Category Archives: Alex in Parliament

No Deal Brexit

Last night I voted in the House of Commons to take No Deal off the table. Many people have contacted me to question this, given that Nottingham North voted to leave the EU in 2016.

In 2017, I campaigned to represent this constituency on a manifesto that very straight-forwardly pledged ‘to reject ‘no deal’ as a viable option’. That is what I am now doing.

I respect the outcome of the 2016 referendum, but I do not believe that No Deal is what the majority of the UK voted for when voting to leave the European Union. The Vote Leave campaign themselves explicitly said there would be a deal.

I believe No Deal would be the worst possible outcome to this process, with severe consequences across many areas.

No Deal would mean an end to the frictionless and tariff-free trade with the EU that our manufacturers rely on. Many businesses, such as the car industry, have supply chains and productions processes interwoven throughout Europe. According to Government analysis, customs checks could cost businesses £13 billion a year. The impact of non-tariff barriers under No Deal would be greatest felt by our services sector, which makes up 80% of the UK economy.

Amongst other issues, No Deal also currently means no reciprocal deal on citizens’ rights, including those British citizens living, working and studying in EU countries. No Deal would also mean no agreement on how to avoid a hard border between Northern Ireland and the Republic of Ireland.

I also have serious concerns about the way the Government has handled Brexit. I believe the Prime Minister’s Brexit deal, which has now been overwhelmingly rejected by Parliament twice, is deeply flawed and a bad deal for our country. It does not protect jobs, workplace rights or environmental standards, and it provides no certainty on our future relationship with the EU.

I have never accepted that Parliament’s choice must be between a bad deal or No Deal. Parliament has already rejected No Deal and the Government does not have the right to plunge our country into chaos because of its own failure to get a good deal. I believe all necessary steps must be therefore be taken to avoid such an outcome.
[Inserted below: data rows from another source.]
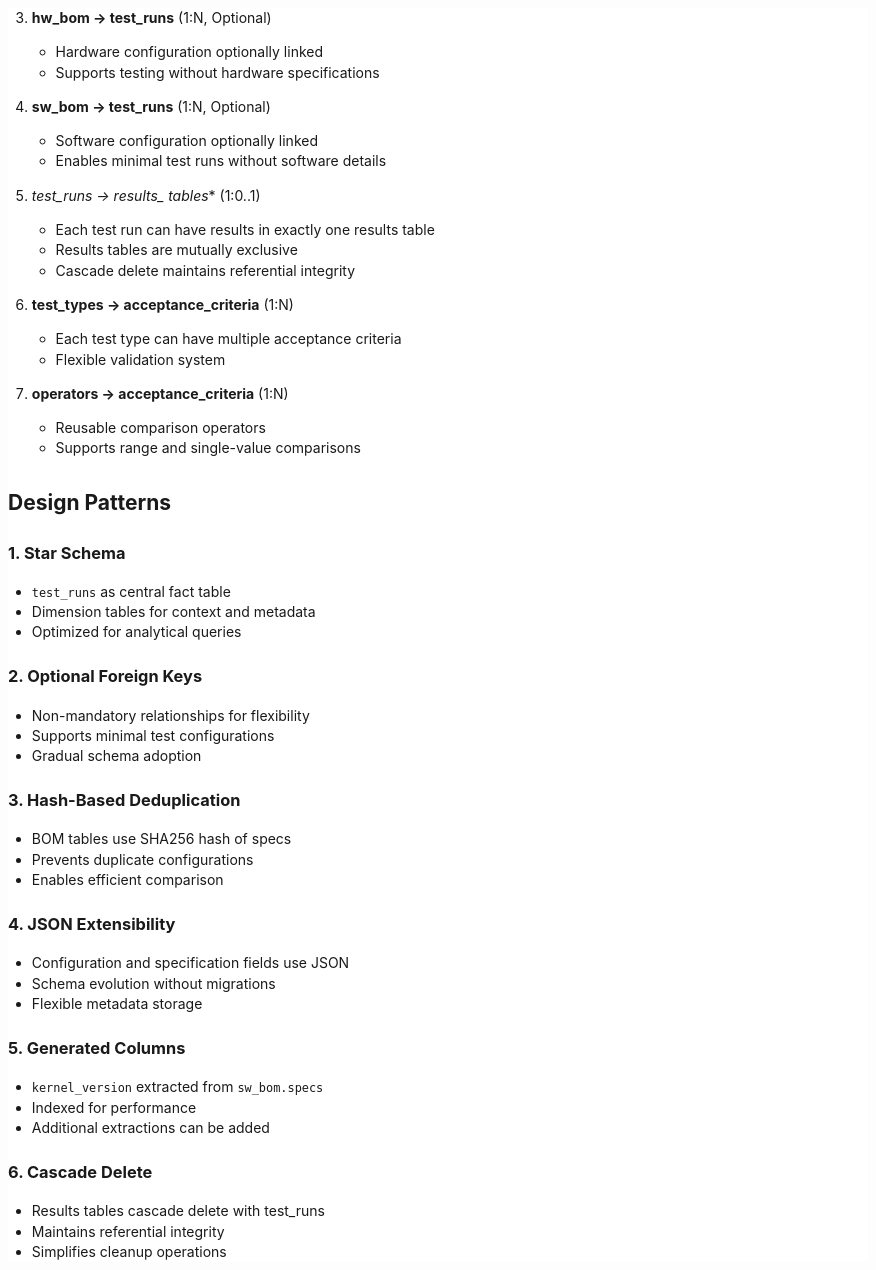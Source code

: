 3. **hw_bom → test_runs** (1:N, Optional)
   - Hardware configuration optionally linked
   - Supports testing without hardware specifications

4. **sw_bom → test_runs** (1:N, Optional)
   - Software configuration optionally linked
   - Enables minimal test runs without software details

5. **test_runs → results_* tables** (1:0..1)
   - Each test run can have results in exactly one results table
   - Results tables are mutually exclusive
   - Cascade delete maintains referential integrity

6. **test_types → acceptance_criteria** (1:N)
   - Each test type can have multiple acceptance criteria
   - Flexible validation system

7. **operators → acceptance_criteria** (1:N)
   - Reusable comparison operators
   - Supports range and single-value comparisons

## Design Patterns

### 1. Star Schema
- `test_runs` as central fact table
- Dimension tables for context and metadata
- Optimized for analytical queries

### 2. Optional Foreign Keys
- Non-mandatory relationships for flexibility
- Supports minimal test configurations
- Gradual schema adoption

### 3. Hash-Based Deduplication
- BOM tables use SHA256 hash of specs
- Prevents duplicate configurations
- Enables efficient comparison

### 4. JSON Extensibility
- Configuration and specification fields use JSON
- Schema evolution without migrations
- Flexible metadata storage

### 5. Generated Columns
- `kernel_version` extracted from `sw_bom.specs`
- Indexed for performance
- Additional extractions can be added

### 6. Cascade Delete
- Results tables cascade delete with test_runs
- Maintains referential integrity
- Simplifies cleanup operations

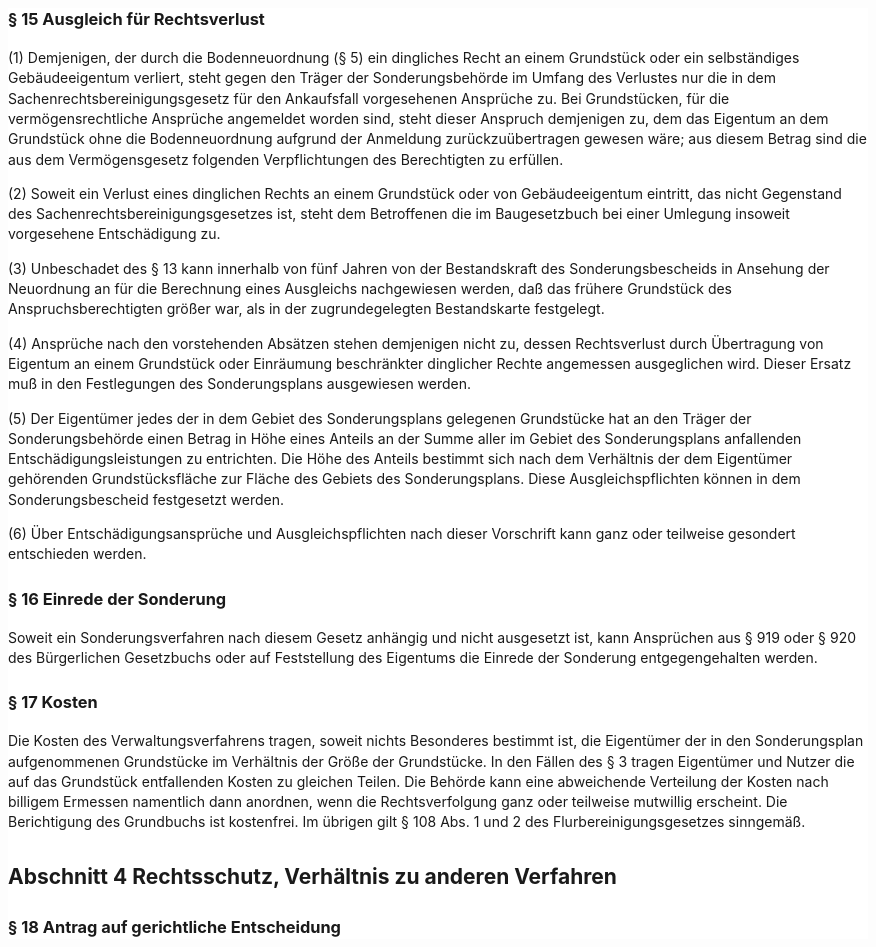 ### § 15 Ausgleich für Rechtsverlust

(1) Demjenigen, der durch die Bodenneuordnung (§ 5) ein dingliches Recht an einem Grundstück oder ein selbständiges Gebäudeeigentum verliert, steht gegen den Träger der Sonderungsbehörde im Umfang des Verlustes nur die in dem Sachenrechtsbereinigungsgesetz für den Ankaufsfall vorgesehenen Ansprüche zu. Bei Grundstücken, für die vermögensrechtliche Ansprüche angemeldet worden sind, steht dieser Anspruch demjenigen zu, dem das Eigentum an dem Grundstück ohne die Bodenneuordnung aufgrund der Anmeldung zurückzuübertragen gewesen wäre; aus diesem Betrag sind die aus dem Vermögensgesetz folgenden Verpflichtungen des Berechtigten zu erfüllen.

(2) Soweit ein Verlust eines dinglichen Rechts an einem Grundstück oder von Gebäudeeigentum eintritt, das nicht Gegenstand des Sachenrechtsbereinigungsgesetzes ist, steht dem Betroffenen die im Baugesetzbuch bei einer Umlegung insoweit vorgesehene Entschädigung zu.

(3) Unbeschadet des § 13 kann innerhalb von fünf Jahren von der Bestandskraft des Sonderungsbescheids in Ansehung der Neuordnung an für die Berechnung eines Ausgleichs nachgewiesen werden, daß das frühere Grundstück des Anspruchsberechtigten größer war, als in der zugrundegelegten Bestandskarte festgelegt.

(4) Ansprüche nach den vorstehenden Absätzen stehen demjenigen nicht zu, dessen Rechtsverlust durch Übertragung von Eigentum an einem Grundstück oder Einräumung beschränkter dinglicher Rechte angemessen ausgeglichen wird. Dieser Ersatz muß in den Festlegungen des Sonderungsplans ausgewiesen werden.

(5) Der Eigentümer jedes der in dem Gebiet des Sonderungsplans gelegenen Grundstücke hat an den Träger der Sonderungsbehörde einen Betrag in Höhe eines Anteils an der Summe aller im Gebiet des Sonderungsplans anfallenden Entschädigungsleistungen zu entrichten. Die Höhe des Anteils bestimmt sich nach dem Verhältnis der dem Eigentümer gehörenden Grundstücksfläche zur Fläche des Gebiets des Sonderungsplans. Diese Ausgleichspflichten können in dem Sonderungsbescheid festgesetzt werden.

(6) Über Entschädigungsansprüche und Ausgleichspflichten nach dieser Vorschrift kann ganz oder teilweise gesondert entschieden werden.

### § 16 Einrede der Sonderung

Soweit ein Sonderungsverfahren nach diesem Gesetz anhängig und nicht ausgesetzt ist, kann Ansprüchen aus § 919 oder § 920 des Bürgerlichen Gesetzbuchs oder auf Feststellung des Eigentums die Einrede der Sonderung entgegengehalten werden.

### § 17 Kosten

Die Kosten des Verwaltungsverfahrens tragen, soweit nichts Besonderes bestimmt ist, die Eigentümer der in den Sonderungsplan aufgenommenen Grundstücke im Verhältnis der Größe der Grundstücke. In den Fällen des § 3 tragen Eigentümer und Nutzer die auf das Grundstück entfallenden Kosten zu gleichen Teilen. Die Behörde kann eine abweichende Verteilung der Kosten nach billigem Ermessen namentlich dann anordnen, wenn die Rechtsverfolgung ganz oder teilweise mutwillig erscheint. Die Berichtigung des Grundbuchs ist kostenfrei. Im übrigen gilt § 108 Abs. 1 und 2 des Flurbereinigungsgesetzes sinngemäß.

Abschnitt 4 Rechtsschutz, Verhältnis zu anderen Verfahren
---------------------------------------------------------

### 

### § 18 Antrag auf gerichtliche Entscheidung
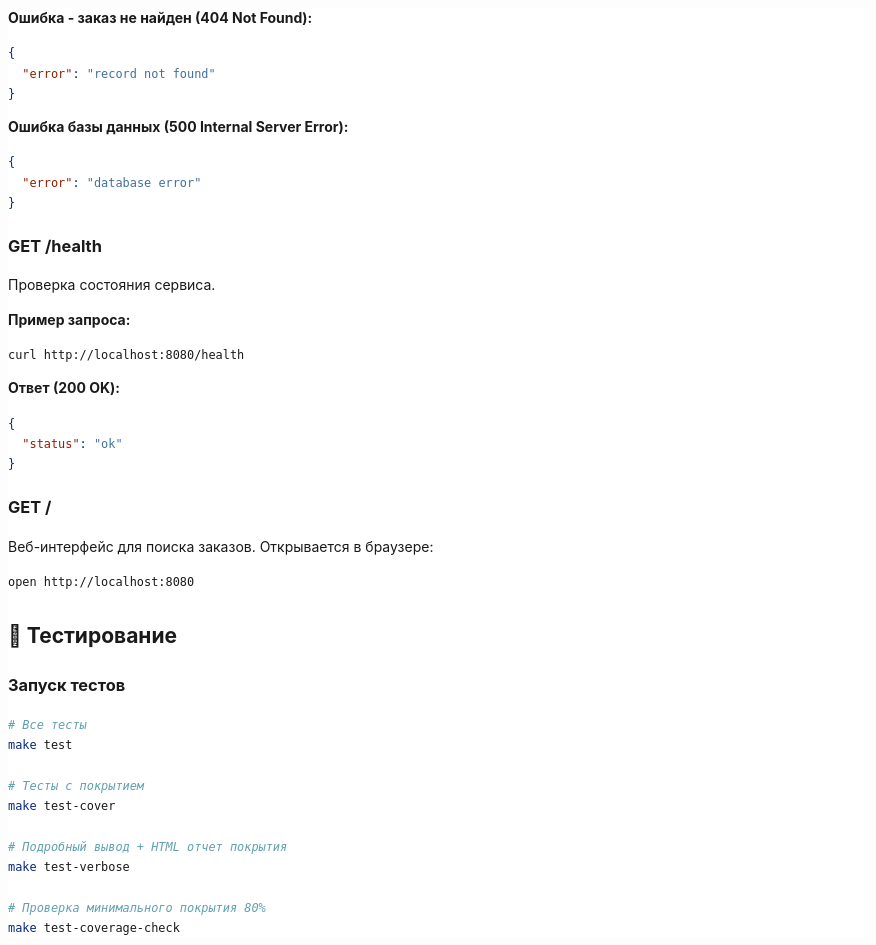 **Ошибка - заказ не найден (404 Not Found):**
```json
{
  "error": "record not found"
}
```

**Ошибка базы данных (500 Internal Server Error):**
```json
{
  "error": "database error"
}
```

### GET /health

Проверка состояния сервиса.

**Пример запроса:**
```bash
curl http://localhost:8080/health
```

**Ответ (200 OK):**
```json
{
  "status": "ok"
}
```

### GET /

Веб-интерфейс для поиска заказов. Открывается в браузере:
```bash
open http://localhost:8080
```

## 🧪 Тестирование

### Запуск тестов

```bash
# Все тесты
make test

# Тесты с покрытием
make test-cover

# Подробный вывод + HTML отчет покрытия
make test-verbose

# Проверка минимального покрытия 80%
make test-coverage-check
```
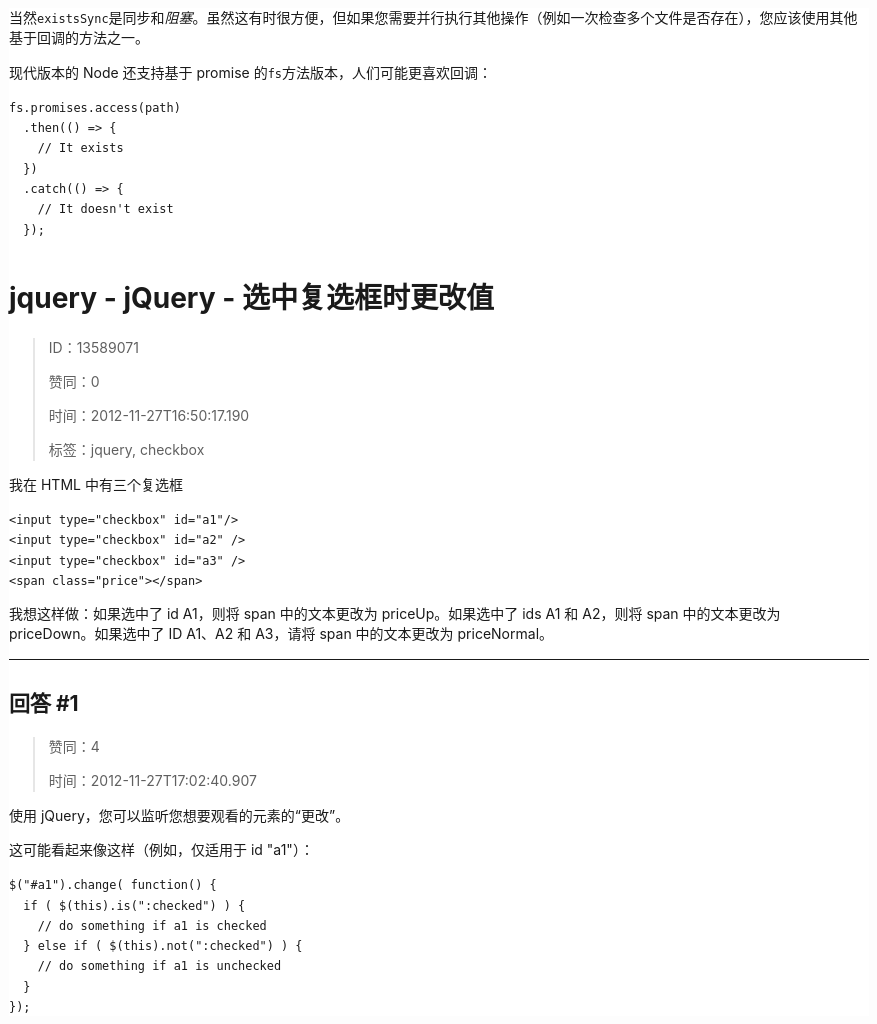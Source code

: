 当然`existsSync`是同步和*阻塞*。虽然这有时很方便，但如果您需要并行执行其他操作（例如一次检查多个文件是否存在），您应该使用其他基于回调的方法之一。

现代版本的 Node 还支持基于 promise 的`fs`方法版本，人们可能更喜欢回调：

```
fs.promises.access(path)
  .then(() => {
    // It exists
  })
  .catch(() => {
    // It doesn't exist
  }); 
```

# jquery - jQuery - 选中复选框时更改值

> ID：13589071
> 
> 赞同：0
> 
> 时间：2012-11-27T16:50:17.190
> 
> 标签：jquery, checkbox

我在 HTML 中有三个复选框

```
<input type="checkbox" id="a1"/>
<input type="checkbox" id="a2" />
<input type="checkbox" id="a3" />
<span class="price"></span> 
```

我想这样做：如果选中了 id A1，则将 span 中的文本更改为 priceUp。如果选中了 ids A1 和 A2，则将 span 中的文本更改为 priceDown。如果选中了 ID A1、A2 和 A3，请将 span 中的文本更改为 priceNormal。

* * *

## 回答 #1

> 赞同：4
> 
> 时间：2012-11-27T17:02:40.907

使用 jQuery，您可以监听您想要观看的元素的“更改”。

这可能看起来像这样（例如，仅适用于 id "a1"）：

```
$("#a1").change( function() {
  if ( $(this).is(":checked") ) {
    // do something if a1 is checked
  } else if ( $(this).not(":checked") ) {
    // do something if a1 is unchecked
  }
}); 
```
We are now at a point where unfortunately, due to the Prime Minister running down the clock with this unnecessary binary choice between a rock and a hard place, extending Article 50 is the best option. I will be voting tonight to request that European Union is asked for such an extension.

This is not an attempt to thwart Brexit from happening, but the only way that we can continue protecting our economy, our jobs, our workplace rights, our security, our environmental standards, and much more, that we are at risk of losing.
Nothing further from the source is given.